[Collected data]
******

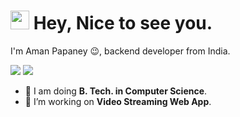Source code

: <h1><img src="https://emojis.slackmojis.com/emojis/images/1531849430/4246/blob-sunglasses.gif?1531849430" width="30"/> <span> Hey, Nice to see you. </span> </h1>

I'm Aman Papaney 😉, backend developer from India. 

<div>
<a href="mailto: amanpapaney2003@gmail.com">
<img src="https://img.shields.io/badge/-amanpapaney2003%40gamil.com-7B83EB?&style=for-the-badge&logo=Gmail&logoColor=white" ></a>  <a href="https://www.linkedin.com/in/aman_papaney/"><img src="https://img.shields.io/badge/-aman_papaney-7B83EB?&style=for-the-badge&logo=linkedin&logoColor=white" ></a>  
</div>


- 💼 I am doing <strong>B. Tech. in Computer Science</strong>.
- 🔭 I’m working on <strong>Video Streaming Web App</strong>.
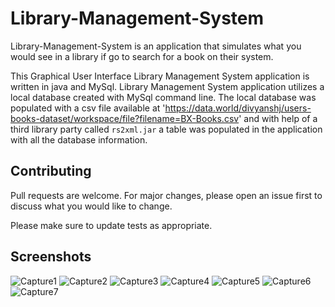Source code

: # Library-Management-System

Library-Management-System is an application that simulates what you would see in a library if go to search for a book on their system.

This Graphical User Interface Library Management System application is written in java and MySql. Library Management System application 
utilizes a local database created with MySql command line. The local database was populated with a csv file available at 
'https://data.world/divyanshj/users-books-dataset/workspace/file?filename=BX-Books.csv' and with help of a third library party called 
`rs2xml.jar` a table was populated in the application with all the database information.


## Contributing
Pull requests are welcome. For major changes, please open an issue first to discuss what you would like to change.

Please make sure to update tests as appropriate.


## Screenshots
![Capture1](https://user-images.githubusercontent.com/36938805/111019777-89720100-837e-11eb-8c70-7bac4bd6d98f.PNG)
![Capture2](https://user-images.githubusercontent.com/36938805/111019776-89720100-837e-11eb-9f72-192ca950e181.PNG)
![Capture3](https://user-images.githubusercontent.com/36938805/111019775-89720100-837e-11eb-948f-64c1807786b3.PNG)
![Capture4](https://user-images.githubusercontent.com/36938805/111019774-89720100-837e-11eb-84db-24de98af1c94.PNG)
![Capture5](https://user-images.githubusercontent.com/36938805/111019773-88d96a80-837e-11eb-919a-2001eba02b19.PNG)
![Capture6](https://user-images.githubusercontent.com/36938805/111019772-88d96a80-837e-11eb-8657-67cbdb0b7389.PNG)
![Capture7](https://user-images.githubusercontent.com/36938805/111019771-8840d400-837e-11eb-8c9b-6f4aa087017a.PNG)


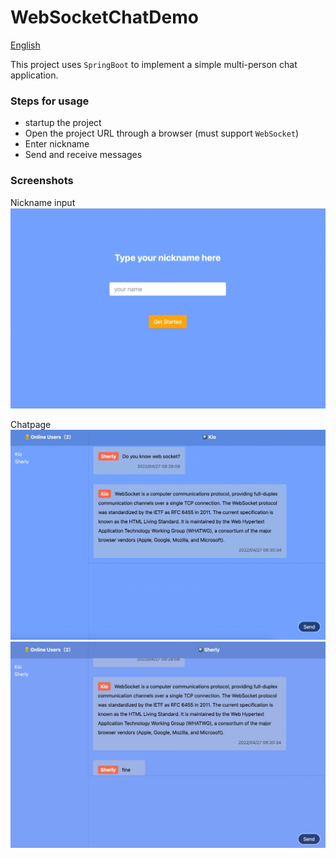 # WebSocketChatDemo
[English](README-CN.md)

This project uses `SpringBoot` to implement a simple multi-person chat application.

### Steps for usage
* startup the project
* Open the project URL through a browser (must support `WebSocket`)
* Enter nickname
* Send and receive messages

### Screenshots

Nickname input
![img.png](doc-img/1.png)

Chatpage
![img.png](doc-img/2.png)
![](doc-img/3.jpg)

******

### Your assignment
Some lines of the records above contain the word "Management". How many are there? Reply with the number alone.

### Answer to the exercise
3